━━━━━ Dataset records
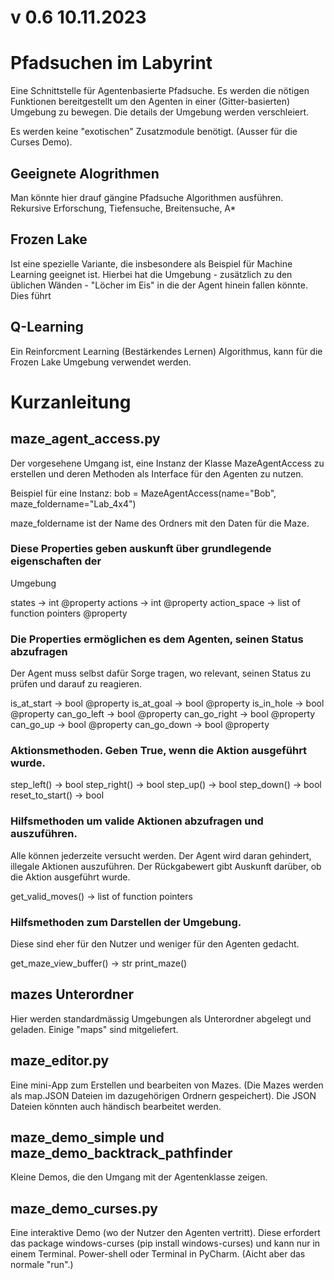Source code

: # v 0.6 10.11.2023

# Pfadsuchen im Labyrint
Eine Schnittstelle für Agentenbasierte Pfadsuche. 
Es werden die nötigen Funktionen bereitgestellt um den Agenten in einer 
(Gitter-basierten) Umgebung zu bewegen. 
Die details der Umgebung werden verschleiert.

Es werden keine "exotischen" Zusatzmodule benötigt.
(Ausser für die Curses Demo).

## Geeignete Alogrithmen
Man könnte hier drauf gängine Pfadsuche Algorithmen ausführen.
Rekursive Erforschung, Tiefensuche, Breitensuche, A*

## Frozen Lake
Ist eine spezielle Variante, die insbesondere als Beispiel für 
Machine Learning geeignet ist.
Hierbei hat die Umgebung - zusätzlich zu den üblichen Wänden -
"Löcher im Eis" in die der Agent hinein fallen könnte. Dies führt

## Q-Learning
Ein Reinforcment Learning (Bestärkendes Lernen) Algorithmus, kann
für die Frozen Lake Umgebung verwendet werden.

# Kurzanleitung

## maze_agent_access.py
Der vorgesehene Umgang ist, eine Instanz der Klasse MazeAgentAccess 
zu erstellen und deren Methoden als Interface für den Agenten zu nutzen. 

Beispiel für eine Instanz:
bob = MazeAgentAccess(name="Bob", maze_foldername="Lab_4x4")

maze_foldername ist der Name des Ordners mit den Daten für die Maze.

### Diese Properties geben auskunft über grundlegende eigenschaften der 
Umgebung

states -> int @property
actions -> int @property
action_space -> list of function pointers @property

### Die Properties ermöglichen es dem Agenten, seinen Status abzufragen
Der Agent muss selbst dafür Sorge tragen, wo relevant, seinen Status zu 
prüfen und darauf zu reagieren.

is_at_start -> bool @property
is_at_goal -> bool @property
is_in_hole -> bool @property
can_go_left -> bool @property
can_go_right -> bool @property
can_go_up -> bool @property
can_go_down -> bool @property

### Aktionsmethoden. Geben True, wenn die Aktion ausgeführt wurde.

step_left() -> bool
step_right() -> bool
step_up() -> bool
step_down() -> bool
reset_to_start() -> bool

### Hilfsmethoden um valide Aktionen abzufragen und auszuführen.
Alle können jederzeite versucht werden. Der Agent wird daran gehindert, 
illegale Aktionen auszuführen.
Der Rückgabewert gibt Auskunft darüber, ob die Aktion ausgeführt wurde.

get_valid_moves() -> list of function pointers


### Hilfsmethoden zum Darstellen der Umgebung.
Diese sind eher für den Nutzer und weniger für den Agenten gedacht.  

get_maze_view_buffer() -> str
print_maze() 

## mazes Unterordner
Hier werden standardmässig Umgebungen als Unterordner abgelegt und 
geladen.
Einige "maps" sind mitgeliefert.

## maze_editor.py
Eine mini-App zum Erstellen und bearbeiten von Mazes.
(Die Mazes werden als map.JSON Dateien im dazugehörigen Ordnern gespeichert).
Die JSON Dateien könnten auch händisch bearbeitet werden.

## maze_demo_simple und maze_demo_backtrack_pathfinder
Kleine Demos, die den Umgang mit der Agentenklasse zeigen.

## maze_demo_curses.py
Eine interaktive Demo (wo der Nutzer den Agenten vertritt).
Diese erfordert das package windows-curses (pip install windows-curses)
und kann nur in einem Terminal. Power-shell oder Terminal in PyCharm.
(Aicht aber das normale "run".)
━━━━━━━━━━
> [What is being asked] All lines above containing the string "seinen" are to be collected.

> [Reply to the exercise]
### Die Properties ermöglichen es dem Agenten, seinen Status abzufragen
Der Agent muss selbst dafür Sorge tragen, wo relevant, seinen Status zu 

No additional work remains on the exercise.